___ EXERCISE MATERIALS ___

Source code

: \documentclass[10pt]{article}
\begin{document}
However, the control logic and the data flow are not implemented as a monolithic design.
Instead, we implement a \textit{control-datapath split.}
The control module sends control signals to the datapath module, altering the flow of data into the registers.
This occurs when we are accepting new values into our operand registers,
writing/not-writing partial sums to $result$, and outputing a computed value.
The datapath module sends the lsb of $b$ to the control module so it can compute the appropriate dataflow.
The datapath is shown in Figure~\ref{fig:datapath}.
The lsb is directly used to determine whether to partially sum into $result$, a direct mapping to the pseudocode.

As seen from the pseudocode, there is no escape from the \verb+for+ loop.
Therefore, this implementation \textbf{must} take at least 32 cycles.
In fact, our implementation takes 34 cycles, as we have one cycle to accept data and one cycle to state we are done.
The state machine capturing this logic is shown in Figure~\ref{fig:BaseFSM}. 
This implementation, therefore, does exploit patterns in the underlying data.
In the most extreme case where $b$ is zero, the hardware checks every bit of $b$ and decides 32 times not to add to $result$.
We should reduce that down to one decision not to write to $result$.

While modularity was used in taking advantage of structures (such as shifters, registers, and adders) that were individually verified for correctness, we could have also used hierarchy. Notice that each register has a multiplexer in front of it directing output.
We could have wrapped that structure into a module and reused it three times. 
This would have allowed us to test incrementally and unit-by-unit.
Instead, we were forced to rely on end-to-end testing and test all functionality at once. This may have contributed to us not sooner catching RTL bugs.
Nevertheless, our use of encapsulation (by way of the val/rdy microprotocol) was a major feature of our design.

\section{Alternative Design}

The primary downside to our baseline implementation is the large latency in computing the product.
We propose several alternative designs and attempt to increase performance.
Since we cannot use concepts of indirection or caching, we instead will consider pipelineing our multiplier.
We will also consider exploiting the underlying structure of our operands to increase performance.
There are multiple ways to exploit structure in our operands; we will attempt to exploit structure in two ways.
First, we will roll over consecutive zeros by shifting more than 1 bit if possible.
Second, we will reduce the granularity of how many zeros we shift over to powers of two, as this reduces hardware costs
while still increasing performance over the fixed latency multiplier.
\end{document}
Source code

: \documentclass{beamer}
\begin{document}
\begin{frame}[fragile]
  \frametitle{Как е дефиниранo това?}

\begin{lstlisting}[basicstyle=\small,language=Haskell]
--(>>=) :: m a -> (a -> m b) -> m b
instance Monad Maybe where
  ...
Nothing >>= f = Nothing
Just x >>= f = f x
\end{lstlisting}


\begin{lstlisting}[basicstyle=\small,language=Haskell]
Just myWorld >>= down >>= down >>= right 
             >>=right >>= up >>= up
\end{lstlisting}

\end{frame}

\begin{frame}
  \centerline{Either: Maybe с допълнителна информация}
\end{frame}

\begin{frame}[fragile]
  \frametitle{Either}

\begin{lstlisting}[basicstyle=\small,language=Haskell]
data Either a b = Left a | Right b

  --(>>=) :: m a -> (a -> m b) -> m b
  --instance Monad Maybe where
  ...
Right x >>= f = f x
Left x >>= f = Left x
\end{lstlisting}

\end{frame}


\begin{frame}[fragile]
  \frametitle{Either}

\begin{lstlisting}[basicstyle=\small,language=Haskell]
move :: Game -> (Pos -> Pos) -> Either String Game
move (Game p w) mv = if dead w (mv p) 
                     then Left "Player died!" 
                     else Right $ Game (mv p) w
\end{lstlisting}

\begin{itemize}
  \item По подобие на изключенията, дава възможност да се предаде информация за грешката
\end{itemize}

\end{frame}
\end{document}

___

- _WORK TO BE COMPLETED_:
Given the records above, return exactly the lines starting at the line containing "The datapath is" and ending at the line containing "This would have", including both.

- _RESULT OF THE TASK_:
The datapath is shown in Figure~\ref{fig:datapath}.
The lsb is directly used to determine whether to partially sum into $result$, a direct mapping to the pseudocode.

As seen from the pseudocode, there is no escape from the \verb+for+ loop.
Therefore, this implementation \textbf{must} take at least 32 cycles.
In fact, our implementation takes 34 cycles, as we have one cycle to accept data and one cycle to state we are done.
The state machine capturing this logic is shown in Figure~\ref{fig:BaseFSM}. 
This implementation, therefore, does exploit patterns in the underlying data.
In the most extreme case where $b$ is zero, the hardware checks every bit of $b$ and decides 32 times not to add to $result$.
We should reduce that down to one decision not to write to $result$.

While modularity was used in taking advantage of structures (such as shifters, registers, and adders) that were individually verified for correctness, we could have also used hierarchy. Notice that each register has a multiplexer in front of it directing output.
We could have wrapped that structure into a module and reused it three times. 
This would have allowed us to test incrementally and unit-by-unit.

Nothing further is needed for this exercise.